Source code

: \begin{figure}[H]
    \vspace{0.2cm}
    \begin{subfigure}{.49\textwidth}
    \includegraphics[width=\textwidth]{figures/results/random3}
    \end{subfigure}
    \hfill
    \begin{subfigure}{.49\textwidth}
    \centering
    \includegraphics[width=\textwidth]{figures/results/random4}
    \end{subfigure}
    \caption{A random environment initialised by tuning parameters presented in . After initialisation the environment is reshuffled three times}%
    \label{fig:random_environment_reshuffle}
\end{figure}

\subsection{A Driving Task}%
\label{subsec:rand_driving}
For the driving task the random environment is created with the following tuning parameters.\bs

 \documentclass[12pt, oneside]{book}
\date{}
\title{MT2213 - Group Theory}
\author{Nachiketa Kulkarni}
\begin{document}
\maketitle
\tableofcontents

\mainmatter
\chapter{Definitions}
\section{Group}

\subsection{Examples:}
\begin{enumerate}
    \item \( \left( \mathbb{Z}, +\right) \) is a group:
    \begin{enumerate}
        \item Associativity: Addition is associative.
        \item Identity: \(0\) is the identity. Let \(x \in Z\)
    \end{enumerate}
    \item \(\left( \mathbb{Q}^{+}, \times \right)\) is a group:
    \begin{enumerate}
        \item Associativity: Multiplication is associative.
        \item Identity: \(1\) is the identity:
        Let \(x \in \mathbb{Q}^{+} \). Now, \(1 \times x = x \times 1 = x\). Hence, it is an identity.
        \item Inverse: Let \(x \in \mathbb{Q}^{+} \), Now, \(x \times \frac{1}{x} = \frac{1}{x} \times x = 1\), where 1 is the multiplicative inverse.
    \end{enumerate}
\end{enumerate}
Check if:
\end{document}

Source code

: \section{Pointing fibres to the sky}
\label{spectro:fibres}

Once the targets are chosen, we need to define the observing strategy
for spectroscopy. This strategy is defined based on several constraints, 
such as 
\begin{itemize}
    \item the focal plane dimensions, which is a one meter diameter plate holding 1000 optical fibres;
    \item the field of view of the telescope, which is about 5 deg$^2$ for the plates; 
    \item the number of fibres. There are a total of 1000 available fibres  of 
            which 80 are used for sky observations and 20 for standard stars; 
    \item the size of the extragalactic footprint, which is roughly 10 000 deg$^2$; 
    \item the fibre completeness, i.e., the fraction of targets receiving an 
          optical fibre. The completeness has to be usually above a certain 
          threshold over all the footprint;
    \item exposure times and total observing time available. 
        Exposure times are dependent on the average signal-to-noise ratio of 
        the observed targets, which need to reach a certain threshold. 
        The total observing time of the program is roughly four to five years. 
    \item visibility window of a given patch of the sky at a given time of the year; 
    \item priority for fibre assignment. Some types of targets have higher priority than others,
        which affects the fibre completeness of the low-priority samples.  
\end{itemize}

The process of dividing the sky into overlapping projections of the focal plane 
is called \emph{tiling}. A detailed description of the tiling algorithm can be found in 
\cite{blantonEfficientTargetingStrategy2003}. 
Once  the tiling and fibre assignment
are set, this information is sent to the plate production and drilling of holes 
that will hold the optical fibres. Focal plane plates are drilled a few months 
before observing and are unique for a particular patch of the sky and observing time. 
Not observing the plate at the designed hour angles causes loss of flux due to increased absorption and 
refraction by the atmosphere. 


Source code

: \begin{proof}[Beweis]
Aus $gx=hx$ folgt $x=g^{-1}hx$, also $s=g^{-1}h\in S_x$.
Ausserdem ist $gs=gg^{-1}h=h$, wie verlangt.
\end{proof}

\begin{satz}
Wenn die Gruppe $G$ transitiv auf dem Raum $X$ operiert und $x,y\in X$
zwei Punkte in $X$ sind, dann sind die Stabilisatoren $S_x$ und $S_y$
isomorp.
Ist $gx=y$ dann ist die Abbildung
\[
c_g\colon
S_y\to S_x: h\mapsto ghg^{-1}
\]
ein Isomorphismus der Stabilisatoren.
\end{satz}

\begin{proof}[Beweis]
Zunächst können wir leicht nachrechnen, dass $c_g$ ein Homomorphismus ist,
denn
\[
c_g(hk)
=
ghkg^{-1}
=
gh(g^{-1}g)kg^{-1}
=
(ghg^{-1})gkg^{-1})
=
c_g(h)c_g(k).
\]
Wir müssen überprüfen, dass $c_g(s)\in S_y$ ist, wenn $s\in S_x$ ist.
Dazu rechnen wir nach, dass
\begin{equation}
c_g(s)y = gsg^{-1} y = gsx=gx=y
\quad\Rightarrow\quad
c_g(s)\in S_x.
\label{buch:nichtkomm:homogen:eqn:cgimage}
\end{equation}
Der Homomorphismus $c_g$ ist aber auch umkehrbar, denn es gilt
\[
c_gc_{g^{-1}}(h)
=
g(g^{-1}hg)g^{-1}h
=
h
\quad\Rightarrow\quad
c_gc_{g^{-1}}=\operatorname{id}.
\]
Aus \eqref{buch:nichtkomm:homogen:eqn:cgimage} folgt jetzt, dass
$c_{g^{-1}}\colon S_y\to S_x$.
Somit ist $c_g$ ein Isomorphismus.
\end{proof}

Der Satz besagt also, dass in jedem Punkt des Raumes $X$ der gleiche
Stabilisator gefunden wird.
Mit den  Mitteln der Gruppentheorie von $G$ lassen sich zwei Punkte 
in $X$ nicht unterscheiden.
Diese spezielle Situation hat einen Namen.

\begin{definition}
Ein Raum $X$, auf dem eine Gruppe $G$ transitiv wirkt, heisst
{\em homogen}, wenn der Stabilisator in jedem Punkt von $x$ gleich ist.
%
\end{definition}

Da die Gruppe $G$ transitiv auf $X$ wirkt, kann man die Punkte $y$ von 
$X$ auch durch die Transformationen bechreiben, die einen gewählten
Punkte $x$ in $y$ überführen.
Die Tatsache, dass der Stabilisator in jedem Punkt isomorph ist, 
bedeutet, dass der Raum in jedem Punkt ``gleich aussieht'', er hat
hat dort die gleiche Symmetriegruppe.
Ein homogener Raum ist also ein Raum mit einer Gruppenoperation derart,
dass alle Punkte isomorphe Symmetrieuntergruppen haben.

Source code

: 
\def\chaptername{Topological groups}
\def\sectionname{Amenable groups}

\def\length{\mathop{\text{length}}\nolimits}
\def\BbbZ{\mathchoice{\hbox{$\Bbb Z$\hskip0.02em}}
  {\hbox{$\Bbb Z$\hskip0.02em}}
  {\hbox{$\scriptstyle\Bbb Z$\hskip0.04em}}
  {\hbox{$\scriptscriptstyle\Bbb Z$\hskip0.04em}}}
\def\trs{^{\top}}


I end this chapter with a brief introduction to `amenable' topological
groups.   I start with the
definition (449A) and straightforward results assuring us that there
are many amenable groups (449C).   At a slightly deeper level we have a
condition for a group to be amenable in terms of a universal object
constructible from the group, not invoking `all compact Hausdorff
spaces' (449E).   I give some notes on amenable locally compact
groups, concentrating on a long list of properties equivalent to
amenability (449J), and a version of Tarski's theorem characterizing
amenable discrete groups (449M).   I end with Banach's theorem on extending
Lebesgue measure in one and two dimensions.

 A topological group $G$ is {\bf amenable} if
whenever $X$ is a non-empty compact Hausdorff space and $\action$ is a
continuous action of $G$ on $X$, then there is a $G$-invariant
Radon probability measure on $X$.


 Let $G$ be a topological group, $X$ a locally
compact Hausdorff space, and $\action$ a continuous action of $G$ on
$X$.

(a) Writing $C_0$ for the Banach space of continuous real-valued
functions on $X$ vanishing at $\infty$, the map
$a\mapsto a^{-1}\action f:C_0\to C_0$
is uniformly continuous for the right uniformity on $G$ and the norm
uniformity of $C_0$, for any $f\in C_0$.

Instructions to follow: Copy out each line of the data containing the string "threshold".

Result of this exercise:
          threshold over all the footprint;
        the observed targets, which need to reach a certain threshold. 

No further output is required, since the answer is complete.